Workshops give locals a sense of big picture

c02 waterPhoto by Hank Lohmeyer There were 100 people at the water workshop session held in Cedaredge last Thursday. More than 30 had also attended the presentation at Orchard City two nights earlier.A series of two educational workshops on water specifically tailored for people in the Surface Creek Valley were held last week in Orchard City and Cedaredge.

The workshops were hosted jointly by the Gunnison Basin Water Roundtable and the Water Center at Colorado Mesa University.

Their purpose was to help educate local water users about issues facing Colorado, the Gunnison River Basin and the Surface Creek Valley.

The range of topics was broad. The sessions started with an overview of super-regional and national issues that have impacts on local water usage. Those issues include the 1922 Colorado River Compact that divides Colorado River flows among seven Western states. Also impacting local water use is the thorny and contentious problem of Colorado's own east/west water divide, and the political and economic factors that create and complicate it.

(Two other general topics discussed at the sessions – the management of water in Surface Creek Valley and the operations of the valley's four domestic water providers – are dealt with in related stories.)

Beginning with an outline of the 1922 Colorado Water Compact as his background, Austin Keiser, president of the board of the Grand Mesa Water Conservancy District, explained Colorado's "water gap." The water gap is an increasingly contentious issue between the Front Range and the Western Slope.

Stated simply, the state's water gap is caused by the fact that 80 percent of Colorado's population, and at least that much of its economic activity, is located on the Front Range. But, 80 percent of the water in the form of annual precipitation needed to support that population and economy falls on the Western Slope.

The water gap is the resulting deficit between increasing municipal and industrial water needs in the state and limits on available supplies.

Western Slope water interests, particularly agriculture which uses 86 percent of available water supplies statewide, see themselves being squeezed by water needs of a thirsty Front Range, and by growing communities in downstream Colorado River Basin states, especially Nevada, Arizona, and California.

Keiser explained that Colorado is trying to plan for dealing with water needs of the state as defined by the water gap. All of the easy answers to the problem were put into practice years ago.

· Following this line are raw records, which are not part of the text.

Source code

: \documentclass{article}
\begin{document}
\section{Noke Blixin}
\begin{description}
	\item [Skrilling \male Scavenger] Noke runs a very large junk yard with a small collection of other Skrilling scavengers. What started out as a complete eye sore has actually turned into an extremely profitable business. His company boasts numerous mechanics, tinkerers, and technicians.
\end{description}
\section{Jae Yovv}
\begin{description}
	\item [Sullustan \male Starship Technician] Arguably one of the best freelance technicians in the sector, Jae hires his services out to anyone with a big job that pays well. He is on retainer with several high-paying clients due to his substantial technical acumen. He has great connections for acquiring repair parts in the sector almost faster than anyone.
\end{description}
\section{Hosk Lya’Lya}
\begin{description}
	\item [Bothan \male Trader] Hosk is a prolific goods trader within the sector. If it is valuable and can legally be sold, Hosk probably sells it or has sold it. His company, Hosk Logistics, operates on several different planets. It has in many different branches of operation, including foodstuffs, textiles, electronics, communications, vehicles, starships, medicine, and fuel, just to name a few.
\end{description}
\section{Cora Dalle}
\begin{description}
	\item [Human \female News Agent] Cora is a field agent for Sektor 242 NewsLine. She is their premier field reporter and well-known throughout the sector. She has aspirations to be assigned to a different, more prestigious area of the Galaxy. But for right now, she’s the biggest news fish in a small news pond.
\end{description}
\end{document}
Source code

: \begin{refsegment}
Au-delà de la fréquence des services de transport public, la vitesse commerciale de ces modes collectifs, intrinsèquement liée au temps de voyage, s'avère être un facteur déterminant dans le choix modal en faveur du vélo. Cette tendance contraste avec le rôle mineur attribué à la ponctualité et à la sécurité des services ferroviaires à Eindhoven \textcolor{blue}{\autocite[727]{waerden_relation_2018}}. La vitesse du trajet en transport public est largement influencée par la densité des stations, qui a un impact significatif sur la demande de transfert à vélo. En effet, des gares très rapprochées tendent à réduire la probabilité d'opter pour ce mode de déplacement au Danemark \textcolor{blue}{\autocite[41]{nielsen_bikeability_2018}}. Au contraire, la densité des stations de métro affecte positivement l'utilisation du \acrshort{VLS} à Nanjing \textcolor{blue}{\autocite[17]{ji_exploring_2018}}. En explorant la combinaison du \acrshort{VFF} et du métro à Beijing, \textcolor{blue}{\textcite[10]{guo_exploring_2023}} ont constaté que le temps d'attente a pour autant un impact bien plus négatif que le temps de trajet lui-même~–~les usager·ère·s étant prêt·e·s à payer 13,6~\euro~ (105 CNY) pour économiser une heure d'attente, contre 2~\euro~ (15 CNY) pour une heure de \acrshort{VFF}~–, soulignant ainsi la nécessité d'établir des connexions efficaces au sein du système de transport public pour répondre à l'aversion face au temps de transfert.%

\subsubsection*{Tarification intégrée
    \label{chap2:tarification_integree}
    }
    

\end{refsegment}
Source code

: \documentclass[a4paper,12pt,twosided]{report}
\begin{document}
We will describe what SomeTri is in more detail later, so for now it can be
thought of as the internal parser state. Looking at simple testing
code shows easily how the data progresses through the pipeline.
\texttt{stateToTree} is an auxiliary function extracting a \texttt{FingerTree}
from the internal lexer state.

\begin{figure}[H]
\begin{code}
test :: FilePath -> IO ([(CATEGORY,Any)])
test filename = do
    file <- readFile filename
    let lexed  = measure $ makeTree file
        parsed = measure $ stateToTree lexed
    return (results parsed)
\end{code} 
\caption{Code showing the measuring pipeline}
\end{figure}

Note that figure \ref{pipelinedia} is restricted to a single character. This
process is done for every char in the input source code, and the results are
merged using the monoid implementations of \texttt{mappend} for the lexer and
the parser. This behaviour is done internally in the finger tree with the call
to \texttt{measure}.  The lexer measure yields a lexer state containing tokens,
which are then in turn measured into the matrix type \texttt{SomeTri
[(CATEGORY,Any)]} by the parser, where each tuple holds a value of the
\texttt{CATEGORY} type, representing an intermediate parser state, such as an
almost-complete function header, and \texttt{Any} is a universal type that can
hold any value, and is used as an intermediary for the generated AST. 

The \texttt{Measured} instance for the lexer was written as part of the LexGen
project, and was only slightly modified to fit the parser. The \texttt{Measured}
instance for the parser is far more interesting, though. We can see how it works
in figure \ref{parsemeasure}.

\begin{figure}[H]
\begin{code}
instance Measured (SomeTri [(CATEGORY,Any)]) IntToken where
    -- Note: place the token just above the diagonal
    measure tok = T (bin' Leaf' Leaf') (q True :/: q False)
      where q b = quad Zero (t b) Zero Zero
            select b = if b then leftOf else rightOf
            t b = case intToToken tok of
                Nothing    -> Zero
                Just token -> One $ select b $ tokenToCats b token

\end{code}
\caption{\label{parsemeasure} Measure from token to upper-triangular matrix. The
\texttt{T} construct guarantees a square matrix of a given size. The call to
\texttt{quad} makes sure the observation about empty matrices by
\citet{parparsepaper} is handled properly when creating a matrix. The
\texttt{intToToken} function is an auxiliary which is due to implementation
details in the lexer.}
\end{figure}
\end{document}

Numerous tansmountain water diversions already supply the Front Range with about half of its water from the Western Slope. But the need keeps growing.

Keiser noted that water users in the Arkansas River drainage want the Western Slope to deliver 200,000 acre feet annually from Blue Mesa via a transmountain diversion. But, while the idea is not favored by the Western Slope, it being discussed even though this year the recent dry period has nearly emptied Blue Mesa and no one can predict when it might fill again.

The Front Range thinks it is doing its part to help solve the water gap. In response to Western Slope complaints, Front Range communities have begun metering and drastically cut their water use. Colorado Springs residents use 55 gallons per person per day. In Denver, the amount is 60 gallons per day. But the Western Slope average is 160 gallons per day, Keiser said. Other estimates of per capita daily water use on the Western Slope run as high as 200 gallons. So, an argument for the Western Slope that the Front Range wastes water has been undercut. And, both the Front Range and downstream states are now looking closely at the Western Slope's own water use and wastage.

Keiser illustrated: "Front Range officials tell us at water conferences, 'We are the economic engine of the state. When are you going to give us the water?"' And, they are becoming more insistent on the point.

The Grand Mesa Water Conservancy District is working with other organizations to try and create a plan for dealing with the water gap. The 35-member local Gunnison Basin Water Roundtable, on which Keiser also serves, is involved in the effort. So is the Colorado Interbasin Compact Committee, a super assemblage with representatives of the nine separate basin compact roundtables along with state government officials.

The goal is to have a plan for dealing with the water gap drafted by 2016 for the Governor, General Assembly, and the public to evaluate.